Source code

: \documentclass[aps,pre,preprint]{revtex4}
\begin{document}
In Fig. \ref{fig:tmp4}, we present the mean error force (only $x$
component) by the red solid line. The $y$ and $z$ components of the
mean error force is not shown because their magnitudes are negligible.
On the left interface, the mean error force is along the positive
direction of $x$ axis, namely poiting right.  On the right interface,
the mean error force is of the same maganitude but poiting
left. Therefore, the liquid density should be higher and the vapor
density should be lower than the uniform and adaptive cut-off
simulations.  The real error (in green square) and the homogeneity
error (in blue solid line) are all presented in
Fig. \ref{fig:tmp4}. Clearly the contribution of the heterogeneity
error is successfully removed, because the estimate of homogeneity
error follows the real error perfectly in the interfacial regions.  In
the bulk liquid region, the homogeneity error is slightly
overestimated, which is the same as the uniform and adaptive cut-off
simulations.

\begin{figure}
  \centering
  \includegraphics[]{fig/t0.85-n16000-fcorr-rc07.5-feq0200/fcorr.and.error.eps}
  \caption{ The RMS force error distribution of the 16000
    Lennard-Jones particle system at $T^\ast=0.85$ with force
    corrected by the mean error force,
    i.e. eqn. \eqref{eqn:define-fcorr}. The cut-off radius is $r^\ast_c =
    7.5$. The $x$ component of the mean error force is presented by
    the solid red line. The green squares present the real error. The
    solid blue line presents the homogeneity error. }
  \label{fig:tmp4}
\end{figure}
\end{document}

What you are asked to do - Go through the material above and set each line down verbatim.

Task solution -
Source code

: \documentclass[aps,pre,preprint]{revtex4}
\begin{document}
In Fig. \ref{fig:tmp4}, we present the mean error force (only $x$
component) by the red solid line. The $y$ and $z$ components of the
mean error force is not shown because their magnitudes are negligible.
On the left interface, the mean error force is along the positive
direction of $x$ axis, namely poiting right.  On the right interface,
the mean error force is of the same maganitude but poiting
left. Therefore, the liquid density should be higher and the vapor
density should be lower than the uniform and adaptive cut-off
simulations.  The real error (in green square) and the homogeneity
error (in blue solid line) are all presented in
Fig. \ref{fig:tmp4}. Clearly the contribution of the heterogeneity
error is successfully removed, because the estimate of homogeneity
error follows the real error perfectly in the interfacial regions.  In
the bulk liquid region, the homogeneity error is slightly
overestimated, which is the same as the uniform and adaptive cut-off
simulations.

\begin{figure}
  \centering
  \includegraphics[]{fig/t0.85-n16000-fcorr-rc07.5-feq0200/fcorr.and.error.eps}
  \caption{ The RMS force error distribution of the 16000
    Lennard-Jones particle system at $T^\ast=0.85$ with force
    corrected by the mean error force,
    i.e. eqn. \eqref{eqn:define-fcorr}. The cut-off radius is $r^\ast_c =
    7.5$. The $x$ component of the mean error force is presented by
    the solid red line. The green squares present the real error. The
    solid blue line presents the homogeneity error. }
  \label{fig:tmp4}
\end{figure}
\end{document}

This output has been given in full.